Your goal: What is needed is an exact copy of the records below, with the pictures left out.

Data for the task:

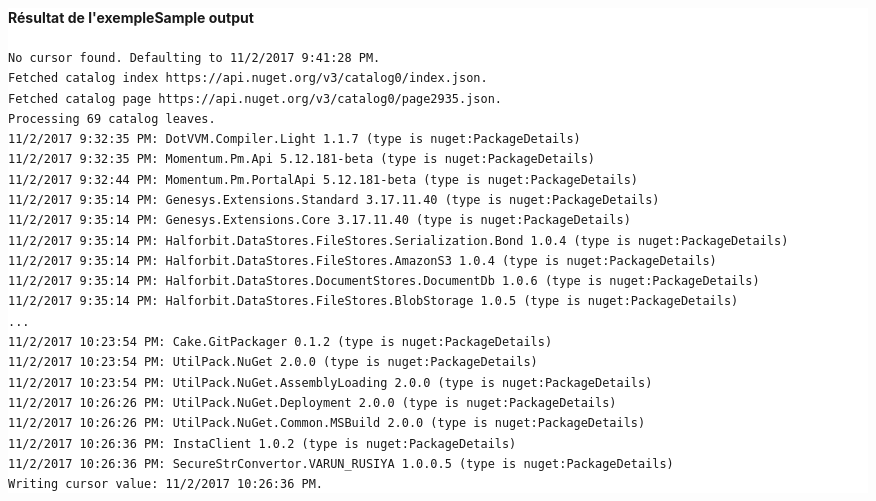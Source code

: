 #### <a name="sample-output"></a><span data-ttu-id="3d40d-181">Résultat de l'exemple</span><span class="sxs-lookup"><span data-stu-id="3d40d-181">Sample output</span></span>

```
No cursor found. Defaulting to 11/2/2017 9:41:28 PM.
Fetched catalog index https://api.nuget.org/v3/catalog0/index.json.
Fetched catalog page https://api.nuget.org/v3/catalog0/page2935.json.
Processing 69 catalog leaves.
11/2/2017 9:32:35 PM: DotVVM.Compiler.Light 1.1.7 (type is nuget:PackageDetails)
11/2/2017 9:32:35 PM: Momentum.Pm.Api 5.12.181-beta (type is nuget:PackageDetails)
11/2/2017 9:32:44 PM: Momentum.Pm.PortalApi 5.12.181-beta (type is nuget:PackageDetails)
11/2/2017 9:35:14 PM: Genesys.Extensions.Standard 3.17.11.40 (type is nuget:PackageDetails)
11/2/2017 9:35:14 PM: Genesys.Extensions.Core 3.17.11.40 (type is nuget:PackageDetails)
11/2/2017 9:35:14 PM: Halforbit.DataStores.FileStores.Serialization.Bond 1.0.4 (type is nuget:PackageDetails)
11/2/2017 9:35:14 PM: Halforbit.DataStores.FileStores.AmazonS3 1.0.4 (type is nuget:PackageDetails)
11/2/2017 9:35:14 PM: Halforbit.DataStores.DocumentStores.DocumentDb 1.0.6 (type is nuget:PackageDetails)
11/2/2017 9:35:14 PM: Halforbit.DataStores.FileStores.BlobStorage 1.0.5 (type is nuget:PackageDetails)
...
11/2/2017 10:23:54 PM: Cake.GitPackager 0.1.2 (type is nuget:PackageDetails)
11/2/2017 10:23:54 PM: UtilPack.NuGet 2.0.0 (type is nuget:PackageDetails)
11/2/2017 10:23:54 PM: UtilPack.NuGet.AssemblyLoading 2.0.0 (type is nuget:PackageDetails)
11/2/2017 10:26:26 PM: UtilPack.NuGet.Deployment 2.0.0 (type is nuget:PackageDetails)
11/2/2017 10:26:26 PM: UtilPack.NuGet.Common.MSBuild 2.0.0 (type is nuget:PackageDetails)
11/2/2017 10:26:36 PM: InstaClient 1.0.2 (type is nuget:PackageDetails)
11/2/2017 10:26:36 PM: SecureStrConvertor.VARUN_RUSIYA 1.0.0.5 (type is nuget:PackageDetails)
Writing cursor value: 11/2/2017 10:26:36 PM.
```
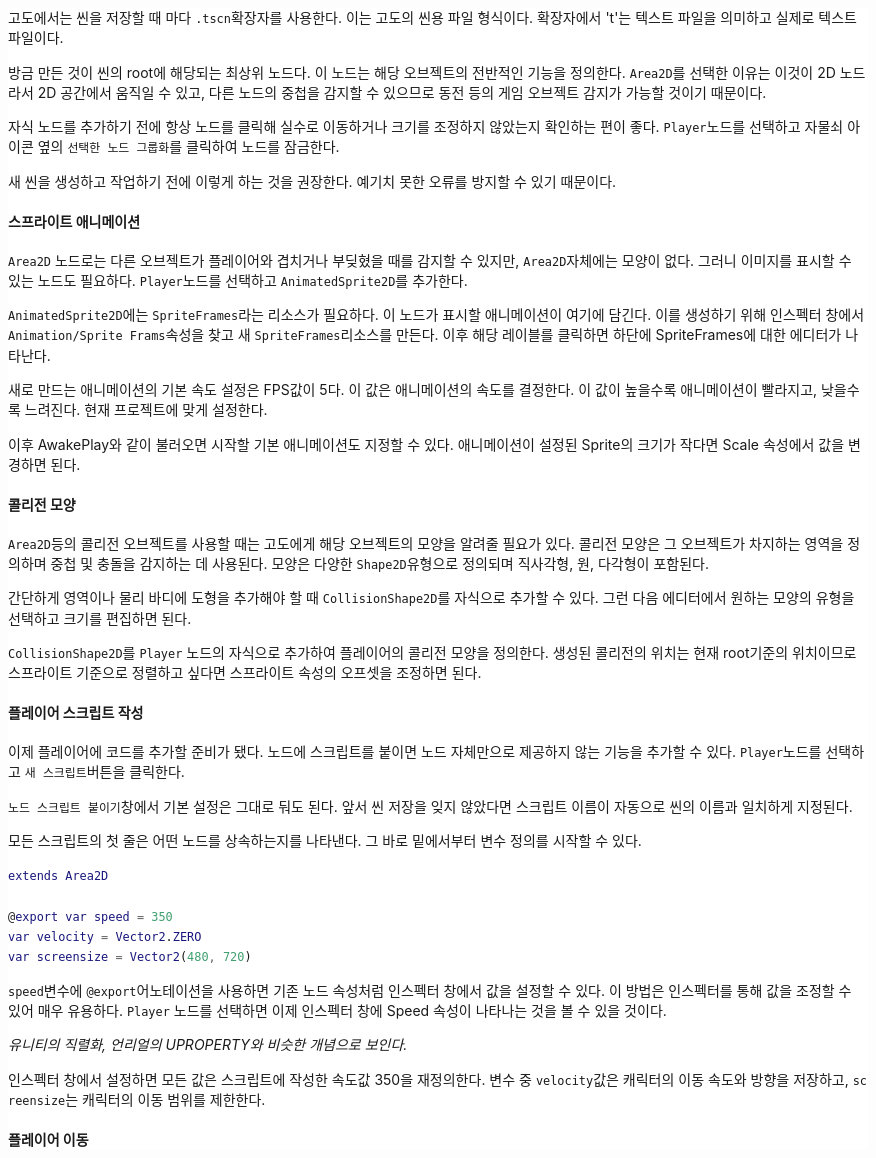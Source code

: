 고도에서는 씬을 저장할 때 마다 `.tscn`확장자를 사용한다. 이는 고도의 씬용 파일 형식이다. 확장자에서 't'는 텍스트 파일을 의미하고 실제로 텍스트 파일이다.

방금 만든 것이 씬의 root에 해당되는 최상위 노드다. 이 노드는 해당 오브젝트의 전반적인 기능을 정의한다. `Area2D`를 선택한 이유는 이것이 2D 노드라서 2D 공간에서 움직일 수 있고, 다른 노드의 중첩을 감지할 수 있으므로 동전 등의 게임 오브젝트 감지가 가능할 것이기 때문이다.

자식 노드를 추가하기 전에 항상 노드를 클릭해 실수로 이동하거나 크기를 조정하지 않았는지 확인하는 편이 좋다. `Player`노드를 선택하고 자물쇠 아이콘 옆의 `선택한 노드 그룹화`를 클릭하여 노드를 잠금한다.

새 씬을 생성하고 작업하기 전에 이렇게 하는 것을 권장한다. 예기치 못한 오류를 방지할 수 있기 때문이다.

#### 스프라이트 애니메이션

`Area2D` 노드로는 다른 오브젝트가 플레이어와 겹치거나 부딪혔을 때를 감지할 수 있지만, `Area2D`자체에는 모양이 없다. 그러니 이미지를 표시할 수 있는 노드도 필요하다. `Player`노드를 선택하고 `AnimatedSprite2D`를 추가한다.

`AnimatedSprite2D`에는 `SpriteFrames`라는 리소스가 필요하다. 이 노드가 표시할 애니메이션이 여기에 담긴다. 이를 생성하기 위해 인스펙터 창에서 `Animation/Sprite Frams`속성을 찾고 새 `SpriteFrames`리소스를 만든다. 이후 해당 레이블를 클릭하면 하단에 SpriteFrames에 대한 에디터가 나타난다.

새로 만드는 애니메이션의 기본 속도 설정은 FPS값이 5다. 이 값은 애니메이션의 속도를 결정한다. 이 값이 높을수록 애니메이션이 빨라지고, 낮을수록 느려진다. 현재 프로젝트에 맞게 설정한다.

이후 AwakePlay와 같이 불러오면 시작할 기본 애니메이션도 지정할 수 있다. 애니메이션이 설정된 Sprite의 크기가 작다면 Scale 속성에서 값을 변경하면 된다.

#### 콜리전 모양

`Area2D`등의 콜리전 오브젝트를 사용할 때는 고도에게 해당 오브젝트의 모양을 알려줄 필요가 있다. 콜리전 모양은 그 오브젝트가 차지하는 영역을 정의하며 중첩 및 충돌을 감지하는 데 사용된다. 모양은 다양한 `Shape2D`유형으로 정의되며 직사각형, 원, 다각형이 포함된다.

간단하게 영역이나 물리 바디에 도형을 추가해야 할 때 `CollisionShape2D`를 자식으로 추가할 수 있다. 그런 다음 에디터에서 원하는 모양의 유형을 선택하고 크기를 편집하면 된다.

`CollisionShape2D`를 `Player` 노드의 자식으로 추가하여 플레이어의 콜리전 모양을 정의한다. 생성된 콜리전의 위치는 현재 root기준의 위치이므로 스프라이트 기준으로 정렬하고 싶다면 스프라이트 속성의 오프셋을 조정하면 된다.

#### 플레이어 스크립트 작성

이제 플레이어에 코드를 추가할 준비가 됐다. 노드에 스크립트를 붙이면 노드 자체만으로 제공하지 않는 기능을 추가할 수 있다. `Player`노드를 선택하고 `새 스크립트`버튼을 클릭한다.

`노드 스크립트 붙이기`창에서 기본 설정은 그대로 둬도 된다. 앞서 씬 저장을 잊지 않았다면 스크립트 이름이 자동으로 씬의 이름과 일치하게 지정된다.

모든 스크립트의 첫 줄은 어떤 노드를 상속하는지를 나타낸다. 그 바로 밑에서부터 변수 정의를 시작할 수 있다.

```gd
extends Area2D

@export var speed = 350
var velocity = Vector2.ZERO
var screensize = Vector2(480, 720)
```

`speed`변수에 `@export`어노테이션을 사용하면 기존 노드 속성처럼 인스펙터 창에서 값을 설정할 수 있다. 이 방법은 인스펙터를 통해 값을 조정할 수 있어 매우 유용하다. `Player` 노드를 선택하면 이제 인스펙터 창에 Speed 속성이 나타나는 것을 볼 수 있을 것이다.

*유니티의 직렬화, 언리얼의 UPROPERTY와 비슷한 개념으로 보인다.*

인스펙터 창에서 설정하면 모든 값은 스크립트에 작성한 속도값 350을 재정의한다. 변수 중 `velocity`값은 캐릭터의 이동 속도와 방향을 저장하고, `screensize`는 캐릭터의 이동 범위를 제한한다.

#### 플레이어 이동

Expected answer:
Source code

: #### <a name="sample-output"></a><span data-ttu-id="3d40d-181">Résultat de l'exemple</span><span class="sxs-lookup"><span data-stu-id="3d40d-181">Sample output</span></span>

```
No cursor found. Defaulting to 11/2/2017 9:41:28 PM.
Fetched catalog index https://api.nuget.org/v3/catalog0/index.json.
Fetched catalog page https://api.nuget.org/v3/catalog0/page2935.json.
Processing 69 catalog leaves.
11/2/2017 9:32:35 PM: DotVVM.Compiler.Light 1.1.7 (type is nuget:PackageDetails)
11/2/2017 9:32:35 PM: Momentum.Pm.Api 5.12.181-beta (type is nuget:PackageDetails)
11/2/2017 9:32:44 PM: Momentum.Pm.PortalApi 5.12.181-beta (type is nuget:PackageDetails)
11/2/2017 9:35:14 PM: Genesys.Extensions.Standard 3.17.11.40 (type is nuget:PackageDetails)
11/2/2017 9:35:14 PM: Genesys.Extensions.Core 3.17.11.40 (type is nuget:PackageDetails)
11/2/2017 9:35:14 PM: Halforbit.DataStores.FileStores.Serialization.Bond 1.0.4 (type is nuget:PackageDetails)
11/2/2017 9:35:14 PM: Halforbit.DataStores.FileStores.AmazonS3 1.0.4 (type is nuget:PackageDetails)
11/2/2017 9:35:14 PM: Halforbit.DataStores.DocumentStores.DocumentDb 1.0.6 (type is nuget:PackageDetails)
11/2/2017 9:35:14 PM: Halforbit.DataStores.FileStores.BlobStorage 1.0.5 (type is nuget:PackageDetails)
...
11/2/2017 10:23:54 PM: Cake.GitPackager 0.1.2 (type is nuget:PackageDetails)
11/2/2017 10:23:54 PM: UtilPack.NuGet 2.0.0 (type is nuget:PackageDetails)
11/2/2017 10:23:54 PM: UtilPack.NuGet.AssemblyLoading 2.0.0 (type is nuget:PackageDetails)
11/2/2017 10:26:26 PM: UtilPack.NuGet.Deployment 2.0.0 (type is nuget:PackageDetails)
11/2/2017 10:26:26 PM: UtilPack.NuGet.Common.MSBuild 2.0.0 (type is nuget:PackageDetails)
11/2/2017 10:26:36 PM: InstaClient 1.0.2 (type is nuget:PackageDetails)
11/2/2017 10:26:36 PM: SecureStrConvertor.VARUN_RUSIYA 1.0.0.5 (type is nuget:PackageDetails)
Writing cursor value: 11/2/2017 10:26:36 PM.
```
Source code

: 고도에서는 씬을 저장할 때 마다 `.tscn`확장자를 사용한다. 이는 고도의 씬용 파일 형식이다. 확장자에서 't'는 텍스트 파일을 의미하고 실제로 텍스트 파일이다.

방금 만든 것이 씬의 root에 해당되는 최상위 노드다. 이 노드는 해당 오브젝트의 전반적인 기능을 정의한다. `Area2D`를 선택한 이유는 이것이 2D 노드라서 2D 공간에서 움직일 수 있고, 다른 노드의 중첩을 감지할 수 있으므로 동전 등의 게임 오브젝트 감지가 가능할 것이기 때문이다.

자식 노드를 추가하기 전에 항상 노드를 클릭해 실수로 이동하거나 크기를 조정하지 않았는지 확인하는 편이 좋다. `Player`노드를 선택하고 자물쇠 아이콘 옆의 `선택한 노드 그룹화`를 클릭하여 노드를 잠금한다.

새 씬을 생성하고 작업하기 전에 이렇게 하는 것을 권장한다. 예기치 못한 오류를 방지할 수 있기 때문이다.

#### 스프라이트 애니메이션

`Area2D` 노드로는 다른 오브젝트가 플레이어와 겹치거나 부딪혔을 때를 감지할 수 있지만, `Area2D`자체에는 모양이 없다. 그러니 이미지를 표시할 수 있는 노드도 필요하다. `Player`노드를 선택하고 `AnimatedSprite2D`를 추가한다.

`AnimatedSprite2D`에는 `SpriteFrames`라는 리소스가 필요하다. 이 노드가 표시할 애니메이션이 여기에 담긴다. 이를 생성하기 위해 인스펙터 창에서 `Animation/Sprite Frams`속성을 찾고 새 `SpriteFrames`리소스를 만든다. 이후 해당 레이블를 클릭하면 하단에 SpriteFrames에 대한 에디터가 나타난다.

새로 만드는 애니메이션의 기본 속도 설정은 FPS값이 5다. 이 값은 애니메이션의 속도를 결정한다. 이 값이 높을수록 애니메이션이 빨라지고, 낮을수록 느려진다. 현재 프로젝트에 맞게 설정한다.

이후 AwakePlay와 같이 불러오면 시작할 기본 애니메이션도 지정할 수 있다. 애니메이션이 설정된 Sprite의 크기가 작다면 Scale 속성에서 값을 변경하면 된다.

#### 콜리전 모양

`Area2D`등의 콜리전 오브젝트를 사용할 때는 고도에게 해당 오브젝트의 모양을 알려줄 필요가 있다. 콜리전 모양은 그 오브젝트가 차지하는 영역을 정의하며 중첩 및 충돌을 감지하는 데 사용된다. 모양은 다양한 `Shape2D`유형으로 정의되며 직사각형, 원, 다각형이 포함된다.

간단하게 영역이나 물리 바디에 도형을 추가해야 할 때 `CollisionShape2D`를 자식으로 추가할 수 있다. 그런 다음 에디터에서 원하는 모양의 유형을 선택하고 크기를 편집하면 된다.

`CollisionShape2D`를 `Player` 노드의 자식으로 추가하여 플레이어의 콜리전 모양을 정의한다. 생성된 콜리전의 위치는 현재 root기준의 위치이므로 스프라이트 기준으로 정렬하고 싶다면 스프라이트 속성의 오프셋을 조정하면 된다.

#### 플레이어 스크립트 작성

이제 플레이어에 코드를 추가할 준비가 됐다. 노드에 스크립트를 붙이면 노드 자체만으로 제공하지 않는 기능을 추가할 수 있다. `Player`노드를 선택하고 `새 스크립트`버튼을 클릭한다.

`노드 스크립트 붙이기`창에서 기본 설정은 그대로 둬도 된다. 앞서 씬 저장을 잊지 않았다면 스크립트 이름이 자동으로 씬의 이름과 일치하게 지정된다.

모든 스크립트의 첫 줄은 어떤 노드를 상속하는지를 나타낸다. 그 바로 밑에서부터 변수 정의를 시작할 수 있다.

```gd
extends Area2D

@export var speed = 350
var velocity = Vector2.ZERO
var screensize = Vector2(480, 720)
```

`speed`변수에 `@export`어노테이션을 사용하면 기존 노드 속성처럼 인스펙터 창에서 값을 설정할 수 있다. 이 방법은 인스펙터를 통해 값을 조정할 수 있어 매우 유용하다. `Player` 노드를 선택하면 이제 인스펙터 창에 Speed 속성이 나타나는 것을 볼 수 있을 것이다.

*유니티의 직렬화, 언리얼의 UPROPERTY와 비슷한 개념으로 보인다.*

인스펙터 창에서 설정하면 모든 값은 스크립트에 작성한 속도값 350을 재정의한다. 변수 중 `velocity`값은 캐릭터의 이동 속도와 방향을 저장하고, `screensize`는 캐릭터의 이동 범위를 제한한다.

#### 플레이어 이동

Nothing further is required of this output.